● **What this task involves**
Among the entries below, take the line with "großem Nutzen ist." and the line with "Lukas, meine Mitarbeiter.", and output them and every line between them exactly, with nothing else.

(Collected data)
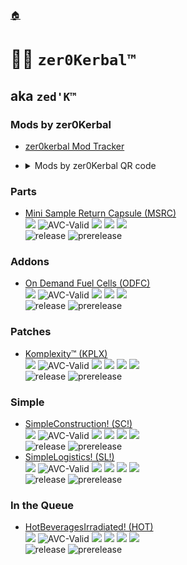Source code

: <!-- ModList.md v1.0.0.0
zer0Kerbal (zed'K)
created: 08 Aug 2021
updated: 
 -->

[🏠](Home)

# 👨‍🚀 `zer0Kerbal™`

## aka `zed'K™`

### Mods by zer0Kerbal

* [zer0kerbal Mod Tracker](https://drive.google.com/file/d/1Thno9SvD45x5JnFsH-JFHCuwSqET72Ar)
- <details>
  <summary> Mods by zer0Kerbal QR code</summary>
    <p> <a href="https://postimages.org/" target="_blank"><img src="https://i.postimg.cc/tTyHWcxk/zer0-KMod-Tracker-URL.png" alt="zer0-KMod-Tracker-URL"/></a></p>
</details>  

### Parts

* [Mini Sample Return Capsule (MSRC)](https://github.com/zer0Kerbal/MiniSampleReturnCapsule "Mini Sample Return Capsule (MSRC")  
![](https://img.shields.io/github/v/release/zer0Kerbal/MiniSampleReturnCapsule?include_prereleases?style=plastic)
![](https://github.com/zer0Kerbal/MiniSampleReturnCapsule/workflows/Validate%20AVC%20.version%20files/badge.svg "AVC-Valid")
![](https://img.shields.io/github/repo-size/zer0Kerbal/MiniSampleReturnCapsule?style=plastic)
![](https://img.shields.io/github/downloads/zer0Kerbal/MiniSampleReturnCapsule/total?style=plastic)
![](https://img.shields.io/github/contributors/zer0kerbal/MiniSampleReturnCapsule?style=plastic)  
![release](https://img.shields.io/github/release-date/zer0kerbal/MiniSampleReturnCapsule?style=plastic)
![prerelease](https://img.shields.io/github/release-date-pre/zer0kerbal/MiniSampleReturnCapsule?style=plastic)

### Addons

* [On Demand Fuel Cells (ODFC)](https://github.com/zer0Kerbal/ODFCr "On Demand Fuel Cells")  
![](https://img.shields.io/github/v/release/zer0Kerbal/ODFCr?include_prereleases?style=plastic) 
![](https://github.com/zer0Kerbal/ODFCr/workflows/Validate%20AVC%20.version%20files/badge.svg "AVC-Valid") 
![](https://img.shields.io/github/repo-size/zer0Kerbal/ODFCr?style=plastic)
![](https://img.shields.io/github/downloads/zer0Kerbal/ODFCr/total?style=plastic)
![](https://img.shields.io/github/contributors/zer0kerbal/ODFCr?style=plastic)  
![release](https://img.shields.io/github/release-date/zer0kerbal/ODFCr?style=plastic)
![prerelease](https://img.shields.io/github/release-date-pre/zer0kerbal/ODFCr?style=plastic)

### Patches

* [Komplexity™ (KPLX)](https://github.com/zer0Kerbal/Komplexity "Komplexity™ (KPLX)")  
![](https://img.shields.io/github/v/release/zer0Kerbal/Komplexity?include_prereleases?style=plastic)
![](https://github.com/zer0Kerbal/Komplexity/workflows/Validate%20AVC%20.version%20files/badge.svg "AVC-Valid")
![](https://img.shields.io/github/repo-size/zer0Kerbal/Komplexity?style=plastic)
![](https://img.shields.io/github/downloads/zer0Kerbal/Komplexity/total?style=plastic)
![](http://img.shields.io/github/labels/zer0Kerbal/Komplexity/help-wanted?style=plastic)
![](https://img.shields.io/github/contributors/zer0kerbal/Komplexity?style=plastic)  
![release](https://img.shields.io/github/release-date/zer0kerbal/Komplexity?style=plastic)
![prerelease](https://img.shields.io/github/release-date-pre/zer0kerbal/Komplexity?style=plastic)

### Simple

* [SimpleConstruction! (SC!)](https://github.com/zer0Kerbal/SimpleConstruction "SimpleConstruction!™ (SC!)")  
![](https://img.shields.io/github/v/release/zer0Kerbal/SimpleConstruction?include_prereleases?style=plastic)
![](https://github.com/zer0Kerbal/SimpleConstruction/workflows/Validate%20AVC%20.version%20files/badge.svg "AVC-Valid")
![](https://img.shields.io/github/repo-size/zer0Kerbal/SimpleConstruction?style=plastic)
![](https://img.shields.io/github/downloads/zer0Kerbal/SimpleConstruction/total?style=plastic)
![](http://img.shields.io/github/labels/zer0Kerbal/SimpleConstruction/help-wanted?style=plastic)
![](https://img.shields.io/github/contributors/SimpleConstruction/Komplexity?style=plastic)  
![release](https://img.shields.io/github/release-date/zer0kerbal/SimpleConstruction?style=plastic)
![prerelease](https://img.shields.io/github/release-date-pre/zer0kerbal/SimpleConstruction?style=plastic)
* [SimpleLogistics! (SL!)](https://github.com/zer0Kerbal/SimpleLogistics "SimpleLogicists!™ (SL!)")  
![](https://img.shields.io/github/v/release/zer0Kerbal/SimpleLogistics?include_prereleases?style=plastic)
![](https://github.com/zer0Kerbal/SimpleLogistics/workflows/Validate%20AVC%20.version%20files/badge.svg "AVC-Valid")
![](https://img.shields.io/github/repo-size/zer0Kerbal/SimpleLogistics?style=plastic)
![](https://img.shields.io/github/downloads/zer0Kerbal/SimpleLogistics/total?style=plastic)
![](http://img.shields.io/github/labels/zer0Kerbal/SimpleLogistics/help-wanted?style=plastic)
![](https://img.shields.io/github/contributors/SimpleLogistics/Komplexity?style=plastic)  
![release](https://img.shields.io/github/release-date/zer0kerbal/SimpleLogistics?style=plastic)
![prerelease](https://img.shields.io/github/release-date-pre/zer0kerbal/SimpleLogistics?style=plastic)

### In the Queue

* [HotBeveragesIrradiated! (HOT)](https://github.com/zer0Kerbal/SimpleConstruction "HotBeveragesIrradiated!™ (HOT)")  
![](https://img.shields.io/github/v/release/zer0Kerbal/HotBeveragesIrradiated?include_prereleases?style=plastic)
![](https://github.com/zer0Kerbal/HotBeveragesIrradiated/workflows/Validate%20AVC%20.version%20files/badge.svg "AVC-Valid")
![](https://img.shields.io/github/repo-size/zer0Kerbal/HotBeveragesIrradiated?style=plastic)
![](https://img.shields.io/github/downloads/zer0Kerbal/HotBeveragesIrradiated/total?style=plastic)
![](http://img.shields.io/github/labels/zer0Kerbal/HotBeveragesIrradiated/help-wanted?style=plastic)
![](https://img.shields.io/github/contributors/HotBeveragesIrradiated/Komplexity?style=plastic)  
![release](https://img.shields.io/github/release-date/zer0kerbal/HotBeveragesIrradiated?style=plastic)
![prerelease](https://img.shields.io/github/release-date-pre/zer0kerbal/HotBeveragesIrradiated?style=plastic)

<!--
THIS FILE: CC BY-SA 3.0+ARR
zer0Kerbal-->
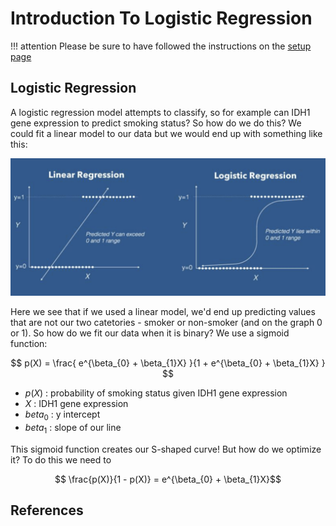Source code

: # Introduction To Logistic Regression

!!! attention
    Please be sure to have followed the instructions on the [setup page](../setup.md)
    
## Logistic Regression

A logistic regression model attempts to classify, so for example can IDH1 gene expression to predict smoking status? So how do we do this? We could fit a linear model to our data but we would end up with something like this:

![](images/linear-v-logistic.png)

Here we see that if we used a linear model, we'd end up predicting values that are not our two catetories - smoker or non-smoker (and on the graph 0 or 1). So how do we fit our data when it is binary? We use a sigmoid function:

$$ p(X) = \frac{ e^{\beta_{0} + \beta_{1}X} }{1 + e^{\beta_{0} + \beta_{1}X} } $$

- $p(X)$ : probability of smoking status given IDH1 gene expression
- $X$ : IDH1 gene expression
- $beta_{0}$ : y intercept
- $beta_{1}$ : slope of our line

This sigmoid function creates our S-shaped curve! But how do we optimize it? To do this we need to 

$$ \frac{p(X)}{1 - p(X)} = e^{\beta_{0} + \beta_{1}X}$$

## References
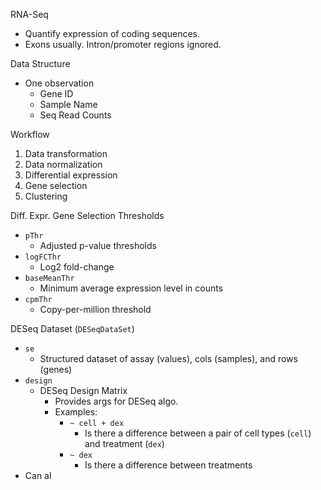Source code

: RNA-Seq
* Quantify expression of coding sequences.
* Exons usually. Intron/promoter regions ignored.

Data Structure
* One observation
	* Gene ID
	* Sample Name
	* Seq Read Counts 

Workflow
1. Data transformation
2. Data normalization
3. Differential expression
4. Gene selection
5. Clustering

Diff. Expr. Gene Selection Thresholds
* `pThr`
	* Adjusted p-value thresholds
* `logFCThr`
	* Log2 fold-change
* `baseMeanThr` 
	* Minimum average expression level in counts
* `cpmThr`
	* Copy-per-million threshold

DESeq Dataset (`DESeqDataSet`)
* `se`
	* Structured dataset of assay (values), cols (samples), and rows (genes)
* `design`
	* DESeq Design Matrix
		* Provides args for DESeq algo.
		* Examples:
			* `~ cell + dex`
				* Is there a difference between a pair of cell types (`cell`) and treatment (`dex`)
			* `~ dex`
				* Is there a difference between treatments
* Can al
---
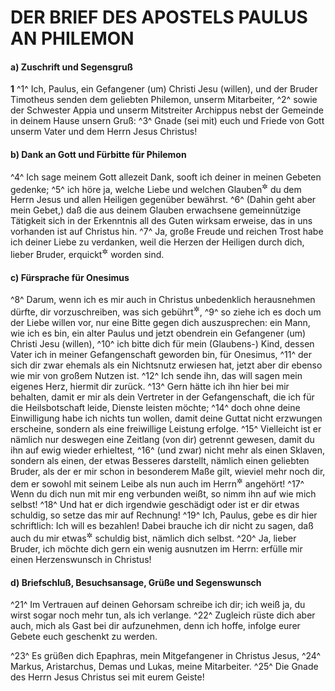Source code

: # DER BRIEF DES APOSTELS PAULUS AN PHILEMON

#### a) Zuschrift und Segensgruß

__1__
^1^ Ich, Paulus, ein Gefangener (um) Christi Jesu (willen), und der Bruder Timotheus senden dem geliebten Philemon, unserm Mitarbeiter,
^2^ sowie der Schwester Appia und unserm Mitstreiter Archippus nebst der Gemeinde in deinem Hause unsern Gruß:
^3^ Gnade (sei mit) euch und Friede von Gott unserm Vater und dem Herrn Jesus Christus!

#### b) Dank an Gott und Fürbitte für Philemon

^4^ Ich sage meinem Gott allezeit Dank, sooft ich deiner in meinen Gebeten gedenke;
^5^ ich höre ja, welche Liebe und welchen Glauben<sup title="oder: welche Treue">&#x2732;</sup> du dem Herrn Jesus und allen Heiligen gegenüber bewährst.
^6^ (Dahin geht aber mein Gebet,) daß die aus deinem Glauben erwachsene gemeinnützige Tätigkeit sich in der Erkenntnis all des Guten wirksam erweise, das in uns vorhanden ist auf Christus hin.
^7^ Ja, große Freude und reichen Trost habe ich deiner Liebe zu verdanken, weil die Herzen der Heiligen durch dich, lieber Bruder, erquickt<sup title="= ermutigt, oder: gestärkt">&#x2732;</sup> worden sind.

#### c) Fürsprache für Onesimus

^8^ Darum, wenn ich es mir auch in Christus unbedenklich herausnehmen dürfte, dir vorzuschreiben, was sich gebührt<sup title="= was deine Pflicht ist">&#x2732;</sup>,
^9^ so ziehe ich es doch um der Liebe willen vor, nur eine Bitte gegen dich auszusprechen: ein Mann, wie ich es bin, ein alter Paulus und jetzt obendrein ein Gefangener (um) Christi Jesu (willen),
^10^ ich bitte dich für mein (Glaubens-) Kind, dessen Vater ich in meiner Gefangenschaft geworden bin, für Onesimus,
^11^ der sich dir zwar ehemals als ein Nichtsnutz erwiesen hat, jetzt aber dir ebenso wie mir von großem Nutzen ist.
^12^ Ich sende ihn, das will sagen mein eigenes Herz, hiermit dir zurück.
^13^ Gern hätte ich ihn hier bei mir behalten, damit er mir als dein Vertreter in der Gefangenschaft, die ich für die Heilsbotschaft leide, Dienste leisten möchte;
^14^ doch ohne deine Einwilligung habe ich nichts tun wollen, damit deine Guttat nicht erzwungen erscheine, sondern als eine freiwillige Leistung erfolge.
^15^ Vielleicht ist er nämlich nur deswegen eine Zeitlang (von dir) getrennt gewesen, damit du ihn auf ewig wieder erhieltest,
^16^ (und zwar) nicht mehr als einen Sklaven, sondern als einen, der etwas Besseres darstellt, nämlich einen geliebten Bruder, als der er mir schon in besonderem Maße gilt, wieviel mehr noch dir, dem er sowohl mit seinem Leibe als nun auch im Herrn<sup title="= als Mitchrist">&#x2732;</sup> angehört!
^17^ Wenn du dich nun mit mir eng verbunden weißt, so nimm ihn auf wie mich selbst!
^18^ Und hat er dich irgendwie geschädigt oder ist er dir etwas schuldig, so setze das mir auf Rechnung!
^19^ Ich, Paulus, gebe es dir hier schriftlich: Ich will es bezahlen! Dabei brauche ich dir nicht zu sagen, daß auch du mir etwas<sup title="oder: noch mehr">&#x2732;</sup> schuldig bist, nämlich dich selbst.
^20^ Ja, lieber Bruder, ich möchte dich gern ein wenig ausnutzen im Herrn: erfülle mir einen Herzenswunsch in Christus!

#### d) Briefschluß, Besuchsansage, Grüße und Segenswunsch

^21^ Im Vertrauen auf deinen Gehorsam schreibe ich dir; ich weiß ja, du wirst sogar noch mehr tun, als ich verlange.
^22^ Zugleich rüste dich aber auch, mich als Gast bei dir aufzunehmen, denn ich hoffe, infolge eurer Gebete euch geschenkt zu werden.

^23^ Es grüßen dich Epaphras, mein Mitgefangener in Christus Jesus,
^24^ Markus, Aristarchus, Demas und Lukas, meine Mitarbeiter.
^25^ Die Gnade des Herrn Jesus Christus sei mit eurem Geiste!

● **Task result**
^11^ der sich dir zwar ehemals als ein Nichtsnutz erwiesen hat, jetzt aber dir ebenso wie mir von großem Nutzen ist.
^12^ Ich sende ihn, das will sagen mein eigenes Herz, hiermit dir zurück.
^13^ Gern hätte ich ihn hier bei mir behalten, damit er mir als dein Vertreter in der Gefangenschaft, die ich für die Heilsbotschaft leide, Dienste leisten möchte;
^14^ doch ohne deine Einwilligung habe ich nichts tun wollen, damit deine Guttat nicht erzwungen erscheine, sondern als eine freiwillige Leistung erfolge.
^15^ Vielleicht ist er nämlich nur deswegen eine Zeitlang (von dir) getrennt gewesen, damit du ihn auf ewig wieder erhieltest,
^16^ (und zwar) nicht mehr als einen Sklaven, sondern als einen, der etwas Besseres darstellt, nämlich einen geliebten Bruder, als der er mir schon in besonderem Maße gilt, wieviel mehr noch dir, dem er sowohl mit seinem Leibe als nun auch im Herrn<sup title="= als Mitchrist">&#x2732;</sup> angehört!
^17^ Wenn du dich nun mit mir eng verbunden weißt, so nimm ihn auf wie mich selbst!
^18^ Und hat er dich irgendwie geschädigt oder ist er dir etwas schuldig, so setze das mir auf Rechnung!
^19^ Ich, Paulus, gebe es dir hier schriftlich: Ich will es bezahlen! Dabei brauche ich dir nicht zu sagen, daß auch du mir etwas<sup title="oder: noch mehr">&#x2732;</sup> schuldig bist, nämlich dich selbst.
^20^ Ja, lieber Bruder, ich möchte dich gern ein wenig ausnutzen im Herrn: erfülle mir einen Herzenswunsch in Christus!

#### d) Briefschluß, Besuchsansage, Grüße und Segenswunsch

^21^ Im Vertrauen auf deinen Gehorsam schreibe ich dir; ich weiß ja, du wirst sogar noch mehr tun, als ich verlange.
^22^ Zugleich rüste dich aber auch, mich als Gast bei dir aufzunehmen, denn ich hoffe, infolge eurer Gebete euch geschenkt zu werden.

^23^ Es grüßen dich Epaphras, mein Mitgefangener in Christus Jesus,
^24^ Markus, Aristarchus, Demas und Lukas, meine Mitarbeiter.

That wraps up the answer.